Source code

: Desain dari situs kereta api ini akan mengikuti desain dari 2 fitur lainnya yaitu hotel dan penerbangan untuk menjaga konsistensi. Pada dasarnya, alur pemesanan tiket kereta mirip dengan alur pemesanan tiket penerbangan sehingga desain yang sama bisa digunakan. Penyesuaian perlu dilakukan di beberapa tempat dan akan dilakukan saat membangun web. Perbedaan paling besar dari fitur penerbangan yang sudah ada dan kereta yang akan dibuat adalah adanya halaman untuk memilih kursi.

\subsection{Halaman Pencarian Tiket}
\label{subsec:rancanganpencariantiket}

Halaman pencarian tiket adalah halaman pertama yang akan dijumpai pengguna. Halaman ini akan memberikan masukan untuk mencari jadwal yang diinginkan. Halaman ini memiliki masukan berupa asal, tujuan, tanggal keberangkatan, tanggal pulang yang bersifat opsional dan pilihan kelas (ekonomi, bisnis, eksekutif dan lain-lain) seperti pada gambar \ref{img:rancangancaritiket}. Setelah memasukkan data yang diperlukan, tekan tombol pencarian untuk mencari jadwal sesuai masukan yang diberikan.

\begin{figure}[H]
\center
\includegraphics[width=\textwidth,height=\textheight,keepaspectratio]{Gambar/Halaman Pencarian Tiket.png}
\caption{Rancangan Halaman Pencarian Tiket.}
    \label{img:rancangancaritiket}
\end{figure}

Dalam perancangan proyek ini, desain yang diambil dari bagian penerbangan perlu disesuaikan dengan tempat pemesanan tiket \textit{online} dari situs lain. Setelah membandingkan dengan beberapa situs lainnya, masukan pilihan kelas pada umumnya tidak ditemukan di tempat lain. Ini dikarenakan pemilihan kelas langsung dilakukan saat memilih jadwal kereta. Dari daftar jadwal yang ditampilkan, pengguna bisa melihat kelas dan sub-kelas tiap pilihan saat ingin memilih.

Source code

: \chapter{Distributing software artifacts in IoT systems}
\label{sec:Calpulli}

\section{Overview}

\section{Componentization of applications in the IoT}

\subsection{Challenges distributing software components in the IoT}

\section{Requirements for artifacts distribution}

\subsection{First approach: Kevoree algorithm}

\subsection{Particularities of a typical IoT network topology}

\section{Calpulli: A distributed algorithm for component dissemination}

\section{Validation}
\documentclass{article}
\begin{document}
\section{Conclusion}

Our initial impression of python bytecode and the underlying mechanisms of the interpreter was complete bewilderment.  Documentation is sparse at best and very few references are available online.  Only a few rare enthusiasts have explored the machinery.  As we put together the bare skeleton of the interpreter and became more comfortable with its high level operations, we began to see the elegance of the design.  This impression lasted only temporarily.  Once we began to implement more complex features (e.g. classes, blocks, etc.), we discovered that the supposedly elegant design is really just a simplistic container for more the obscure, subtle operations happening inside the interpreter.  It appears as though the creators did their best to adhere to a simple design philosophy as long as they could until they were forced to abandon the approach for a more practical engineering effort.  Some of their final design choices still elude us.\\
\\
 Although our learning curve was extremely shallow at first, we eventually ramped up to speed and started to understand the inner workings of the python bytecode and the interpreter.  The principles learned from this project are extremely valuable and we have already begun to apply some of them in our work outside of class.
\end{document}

▸ To do: Return each line of the data above verbatim.

▸ Written answer:
Source code

: Desain dari situs kereta api ini akan mengikuti desain dari 2 fitur lainnya yaitu hotel dan penerbangan untuk menjaga konsistensi. Pada dasarnya, alur pemesanan tiket kereta mirip dengan alur pemesanan tiket penerbangan sehingga desain yang sama bisa digunakan. Penyesuaian perlu dilakukan di beberapa tempat dan akan dilakukan saat membangun web. Perbedaan paling besar dari fitur penerbangan yang sudah ada dan kereta yang akan dibuat adalah adanya halaman untuk memilih kursi.

\subsection{Halaman Pencarian Tiket}
\label{subsec:rancanganpencariantiket}

Halaman pencarian tiket adalah halaman pertama yang akan dijumpai pengguna. Halaman ini akan memberikan masukan untuk mencari jadwal yang diinginkan. Halaman ini memiliki masukan berupa asal, tujuan, tanggal keberangkatan, tanggal pulang yang bersifat opsional dan pilihan kelas (ekonomi, bisnis, eksekutif dan lain-lain) seperti pada gambar \ref{img:rancangancaritiket}. Setelah memasukkan data yang diperlukan, tekan tombol pencarian untuk mencari jadwal sesuai masukan yang diberikan.

\begin{figure}[H]
\center
\includegraphics[width=\textwidth,height=\textheight,keepaspectratio]{Gambar/Halaman Pencarian Tiket.png}
\caption{Rancangan Halaman Pencarian Tiket.}
    \label{img:rancangancaritiket}
\end{figure}

Dalam perancangan proyek ini, desain yang diambil dari bagian penerbangan perlu disesuaikan dengan tempat pemesanan tiket \textit{online} dari situs lain. Setelah membandingkan dengan beberapa situs lainnya, masukan pilihan kelas pada umumnya tidak ditemukan di tempat lain. Ini dikarenakan pemilihan kelas langsung dilakukan saat memilih jadwal kereta. Dari daftar jadwal yang ditampilkan, pengguna bisa melihat kelas dan sub-kelas tiap pilihan saat ingin memilih.

Source code

: \chapter{Distributing software artifacts in IoT systems}
\label{sec:Calpulli}

\section{Overview}

\section{Componentization of applications in the IoT}

\subsection{Challenges distributing software components in the IoT}

\section{Requirements for artifacts distribution}

\subsection{First approach: Kevoree algorithm}

\subsection{Particularities of a typical IoT network topology}

\section{Calpulli: A distributed algorithm for component dissemination}

\section{Validation}
\documentclass{article}
\begin{document}
\section{Conclusion}

Our initial impression of python bytecode and the underlying mechanisms of the interpreter was complete bewilderment.  Documentation is sparse at best and very few references are available online.  Only a few rare enthusiasts have explored the machinery.  As we put together the bare skeleton of the interpreter and became more comfortable with its high level operations, we began to see the elegance of the design.  This impression lasted only temporarily.  Once we began to implement more complex features (e.g. classes, blocks, etc.), we discovered that the supposedly elegant design is really just a simplistic container for more the obscure, subtle operations happening inside the interpreter.  It appears as though the creators did their best to adhere to a simple design philosophy as long as they could until they were forced to abandon the approach for a more practical engineering effort.  Some of their final design choices still elude us.\\
\\
 Although our learning curve was extremely shallow at first, we eventually ramped up to speed and started to understand the inner workings of the python bytecode and the interpreter.  The principles learned from this project are extremely valuable and we have already begun to apply some of them in our work outside of class.
\end{document}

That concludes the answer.